If your image has more than one color channel, you will first have to reshape it, so that the channel are the most significant in the sub-pixel ordering, instead of the least significant. You can reshape and pad in one go to save time and space.
Don't forget the FFTSHIFT after the IFFT. (To swap the quadrants.)
The result of the IFFT is 0...n-1. You have to take pixels floor(n/2)+1..n-1 and move them before 0...floor(n/2).
This is done by copying pixels to a new image, copying floor(n/2)+1 to memory-location 0, floor(n/2)+2 to memory-location 1, ..., n-1 to memory-location floor(n/2), then 0 to memory-location ceil(n/2), 1 to memory-location ceil(n/2)+1, ..., floor(n/2) to memory-location n-1.
When you multiply in the frequency domain, remember that the samples are complex (one cell real then one cell imaginary) so you have to use a complex multiplication.
The result might need dividing by N^2*M^2 where N is the size of n after padding (and likewise for M and m). - You can tell this by (a. looking at the frequency domain's values of the identity matrix, b. comparing result to input.)

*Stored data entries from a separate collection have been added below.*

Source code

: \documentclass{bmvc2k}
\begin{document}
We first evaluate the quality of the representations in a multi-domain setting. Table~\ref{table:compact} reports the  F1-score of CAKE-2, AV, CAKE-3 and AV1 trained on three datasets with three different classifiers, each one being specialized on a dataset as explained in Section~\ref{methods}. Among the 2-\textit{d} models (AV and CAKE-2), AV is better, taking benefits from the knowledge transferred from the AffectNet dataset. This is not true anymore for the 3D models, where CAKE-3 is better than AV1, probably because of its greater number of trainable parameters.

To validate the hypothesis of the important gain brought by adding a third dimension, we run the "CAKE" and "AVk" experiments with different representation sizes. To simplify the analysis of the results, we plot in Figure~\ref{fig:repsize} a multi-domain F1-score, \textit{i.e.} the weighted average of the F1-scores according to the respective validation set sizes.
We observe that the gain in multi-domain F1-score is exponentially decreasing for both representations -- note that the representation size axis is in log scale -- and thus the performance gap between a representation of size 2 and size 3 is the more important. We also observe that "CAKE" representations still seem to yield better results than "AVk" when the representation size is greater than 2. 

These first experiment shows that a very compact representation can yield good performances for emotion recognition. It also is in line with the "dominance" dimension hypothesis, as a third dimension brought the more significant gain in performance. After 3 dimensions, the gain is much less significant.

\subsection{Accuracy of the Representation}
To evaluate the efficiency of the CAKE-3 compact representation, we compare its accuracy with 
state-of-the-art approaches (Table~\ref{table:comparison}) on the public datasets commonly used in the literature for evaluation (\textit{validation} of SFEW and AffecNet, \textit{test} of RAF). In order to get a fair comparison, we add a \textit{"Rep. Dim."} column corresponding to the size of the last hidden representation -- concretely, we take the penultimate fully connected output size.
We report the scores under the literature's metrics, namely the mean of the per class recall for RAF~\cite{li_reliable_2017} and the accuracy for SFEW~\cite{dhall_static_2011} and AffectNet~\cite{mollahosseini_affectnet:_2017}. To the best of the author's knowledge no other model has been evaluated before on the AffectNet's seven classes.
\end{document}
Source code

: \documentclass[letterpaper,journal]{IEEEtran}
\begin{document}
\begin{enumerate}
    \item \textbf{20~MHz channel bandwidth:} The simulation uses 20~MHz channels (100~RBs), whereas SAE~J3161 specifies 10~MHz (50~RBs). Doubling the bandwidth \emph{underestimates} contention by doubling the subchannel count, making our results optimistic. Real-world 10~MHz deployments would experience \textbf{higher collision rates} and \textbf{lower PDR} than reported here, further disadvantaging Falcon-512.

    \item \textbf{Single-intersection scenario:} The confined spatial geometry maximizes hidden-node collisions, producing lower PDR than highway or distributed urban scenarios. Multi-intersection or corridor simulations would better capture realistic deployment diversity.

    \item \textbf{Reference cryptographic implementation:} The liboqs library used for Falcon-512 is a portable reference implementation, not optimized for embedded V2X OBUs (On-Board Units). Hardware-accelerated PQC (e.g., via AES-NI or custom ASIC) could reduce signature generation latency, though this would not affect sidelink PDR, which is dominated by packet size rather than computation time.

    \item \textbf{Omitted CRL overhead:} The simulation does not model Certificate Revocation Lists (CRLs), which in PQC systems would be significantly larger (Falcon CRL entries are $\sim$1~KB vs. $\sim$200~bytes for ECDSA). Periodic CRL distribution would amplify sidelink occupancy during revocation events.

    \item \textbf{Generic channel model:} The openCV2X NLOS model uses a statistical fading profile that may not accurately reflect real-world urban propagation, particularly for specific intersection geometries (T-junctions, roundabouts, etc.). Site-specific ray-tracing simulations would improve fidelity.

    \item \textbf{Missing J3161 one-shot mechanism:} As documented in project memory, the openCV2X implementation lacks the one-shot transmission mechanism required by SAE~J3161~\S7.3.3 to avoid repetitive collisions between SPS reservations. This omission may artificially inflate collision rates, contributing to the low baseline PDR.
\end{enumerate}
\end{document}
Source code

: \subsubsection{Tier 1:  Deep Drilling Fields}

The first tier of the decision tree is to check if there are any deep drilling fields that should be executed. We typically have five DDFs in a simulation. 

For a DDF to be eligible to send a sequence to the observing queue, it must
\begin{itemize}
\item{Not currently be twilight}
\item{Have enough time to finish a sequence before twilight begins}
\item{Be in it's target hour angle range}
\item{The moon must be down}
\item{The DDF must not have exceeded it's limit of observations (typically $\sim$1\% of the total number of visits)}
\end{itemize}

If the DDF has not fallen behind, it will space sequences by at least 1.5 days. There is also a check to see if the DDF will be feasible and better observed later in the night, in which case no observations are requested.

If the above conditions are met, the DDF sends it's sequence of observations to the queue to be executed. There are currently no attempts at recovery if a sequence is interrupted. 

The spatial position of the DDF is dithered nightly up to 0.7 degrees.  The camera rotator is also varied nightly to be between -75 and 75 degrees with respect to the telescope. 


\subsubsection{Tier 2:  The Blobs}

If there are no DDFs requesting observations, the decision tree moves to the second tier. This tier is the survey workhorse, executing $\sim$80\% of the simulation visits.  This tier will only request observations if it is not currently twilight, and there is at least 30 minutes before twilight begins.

I think that your understanding of the Identity kernel may be off. An Identity kernel should have the 1 at the center of the 2D kernal not at the 0, 0 position.
example for a 3 x 3, you have yours setup as follows:
1, 0, 0
0, 0, 0
0, 0, 0
It should be
0, 0, 0
0, 1, 0
0, 0, 0
Check this out also
What is the "do-nothing" convolution kernel
also look here, at the bottom of page 3.
http://www.fmwconcepts.com/imagemagick/digital_image_filtering.pdf
I took the component-wise product between the image and kernel in frequency domain, then did the inverse fft. Theoretically I should be able to get the identical image back.
I don't think that doing a forward transform with a non-fft kernel, and then an inverse fft transform should lead to any expectation of getting the original image back, but perhaps I'm just misunderstanding what you were trying to say there...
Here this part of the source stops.